Legendary Harvard Law professor Alan Dershowitz, who spent 50 years teaching and mentoring some of America’s most prominent elites, including former President Barack Obama, has just quit the Democratic Party in disgust.
After 67 years as a registered Democrat, Dershowitz officially changed his loyalty to the Republican Party on Monday.
Dershowitz announced the switch in a Wall Street Journal op-ed titled “Why I’m Becoming a Republican.” The legal mastermind said the Democratic Party’s increasingly hostile stance toward Israel was one of the many reasons for his departure.
“I am a lifelong Democrat.

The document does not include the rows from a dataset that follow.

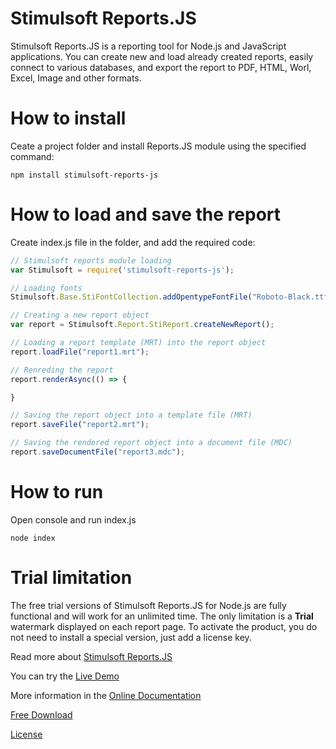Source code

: # Stimulsoft Reports.JS
Stimulsoft Reports.JS is a reporting tool for Node.js and JavaScript applications. You can create new and load already created reports, easily connect to various databases, and export the report to PDF, HTML, Worl, Excel, Image and other formats.

# How to install
Ceate a project folder and install Reports.JS module using the specified command:
```
npm install stimulsoft-reports-js
```

# How to load and save the report
Create index.js file in the folder, and add the required code:
```js
// Stimulsoft reports module loading
var Stimulsoft = require('stimulsoft-reports-js');

// Loading fonts
Stimulsoft.Base.StiFontCollection.addOpentypeFontFile("Roboto-Black.ttf");

// Creating a new report object
var report = Stimulsoft.Report.StiReport.createNewReport();

// Loading a report template (MRT) into the report object
report.loadFile("report1.mrt");

// Renreding the report
report.renderAsync(() => {

}

// Saving the report object into a template file (MRT)
report.saveFile("report2.mrt");

// Saving the rendered report object into a document file (MDC)
report.saveDocumentFile("report3.mdc");
```

# How to run
Open console and run index.js
```
node index
```

# Trial limitation
The free trial versions of Stimulsoft Reports.JS for Node.js are fully functional and will work for an unlimited time. The only limitation is a **Trial** watermark displayed on each report page. To activate the product, you do not need to install a special version, just add a license key.

Read more about [Stimulsoft Reports.JS](https://www.stimulsoft.com/en/products/reports-js)

You can try the [Live Demo](http://demo.stimulsoft.com/#Js)

More information in the [Online Documentation](https://www.stimulsoft.com/en/documentation/online/programming-manual/index.html?reports_js.htm)

[Free Download](https://www.stimulsoft.com/en/downloads)

[License](LICENSE.md)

I started campaigning for the party’s local candidates as a teenager in Brooklyn, N.Y., have been a registered Democrat for 67 years, made speeches for John F. Kennedy as a college student, and can count on one hand the number of Republicans I’ve ever supported for any office,” Dershowitz wrote. “Yet I’ve decided to bite the bullet and register as a Republican.”
The breaking point, he said, was a recent Senate vote in which all but seven Democrats backed socialist Sen. Bernie Sanders’ arms embargo against Israel.

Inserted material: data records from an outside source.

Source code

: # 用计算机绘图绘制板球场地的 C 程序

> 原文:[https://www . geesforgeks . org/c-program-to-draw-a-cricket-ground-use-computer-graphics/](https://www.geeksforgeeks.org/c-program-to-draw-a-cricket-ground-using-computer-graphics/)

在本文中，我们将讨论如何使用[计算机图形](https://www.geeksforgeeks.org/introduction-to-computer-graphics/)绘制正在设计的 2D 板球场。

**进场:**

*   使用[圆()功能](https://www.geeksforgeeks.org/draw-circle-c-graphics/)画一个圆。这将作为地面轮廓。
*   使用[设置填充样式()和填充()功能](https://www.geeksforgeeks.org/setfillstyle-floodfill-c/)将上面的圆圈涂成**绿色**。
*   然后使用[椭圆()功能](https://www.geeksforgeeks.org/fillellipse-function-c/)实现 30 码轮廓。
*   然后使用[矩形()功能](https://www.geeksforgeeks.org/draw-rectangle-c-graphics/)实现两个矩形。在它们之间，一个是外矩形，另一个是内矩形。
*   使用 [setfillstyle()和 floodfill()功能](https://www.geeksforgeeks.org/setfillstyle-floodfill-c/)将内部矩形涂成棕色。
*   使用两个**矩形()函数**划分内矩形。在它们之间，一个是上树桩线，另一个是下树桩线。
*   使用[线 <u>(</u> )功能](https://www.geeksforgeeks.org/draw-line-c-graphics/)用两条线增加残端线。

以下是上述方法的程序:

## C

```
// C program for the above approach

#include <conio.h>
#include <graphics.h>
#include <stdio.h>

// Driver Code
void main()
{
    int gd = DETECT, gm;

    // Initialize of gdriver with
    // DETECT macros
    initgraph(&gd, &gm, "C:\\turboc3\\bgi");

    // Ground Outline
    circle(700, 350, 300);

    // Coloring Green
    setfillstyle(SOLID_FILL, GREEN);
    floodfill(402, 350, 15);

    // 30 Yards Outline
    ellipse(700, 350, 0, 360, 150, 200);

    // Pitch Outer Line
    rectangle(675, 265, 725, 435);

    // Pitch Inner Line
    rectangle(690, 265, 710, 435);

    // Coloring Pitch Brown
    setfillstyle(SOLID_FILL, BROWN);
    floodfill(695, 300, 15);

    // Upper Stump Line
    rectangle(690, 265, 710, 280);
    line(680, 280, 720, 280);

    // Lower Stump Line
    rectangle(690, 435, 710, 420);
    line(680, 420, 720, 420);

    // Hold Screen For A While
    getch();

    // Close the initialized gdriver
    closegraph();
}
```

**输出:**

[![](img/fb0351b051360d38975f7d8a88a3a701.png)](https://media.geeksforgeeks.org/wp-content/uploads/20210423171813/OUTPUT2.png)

“The Democratic Party has become the most anti-Israel party in U.S. history,” Dershowitz wrote.
Despite the switch, Dershowitz made clear the Republican Party is not a perfect fit. He said he “strongly” disagrees with the GOP on abortion, immigration, healthcare, taxes, and the separation of church and state.
But the Democratic Party has swung too far left, so he said the scales have tipped.
“I believe that the Democratic Party’s hostility to Israel represents a deeper and more dangerous shift away from the center and toward a radical approach that is bad for America and the free world,” he wrote.
Dershowitz pledged to actively campaign and fundraise against Democrats going forward.
“I will contribute money to Republican candidates, campaign for them, make speeches at Republican events, and urge pro-Israel Americans to change party affiliation or at least vote against Democrats,” he wrote. “Until something changes, I will vote Republican for representative, senator and president.”
The move completes a political shift that began in 2024, when Dershowitz first cancelled his Democratic registration and identified as an independent following the Democratic National Convention. At the time, he cited the growing influence of anti-Israel voices within the party.
Over his career at Harvard Law, Dershowitz taught Obama and various other prominent figures across the political spectrum. He also served on President Donald Trump’s legal team during his first impeachment in 2020, though he endorsed Joe Biden in that same election cycle.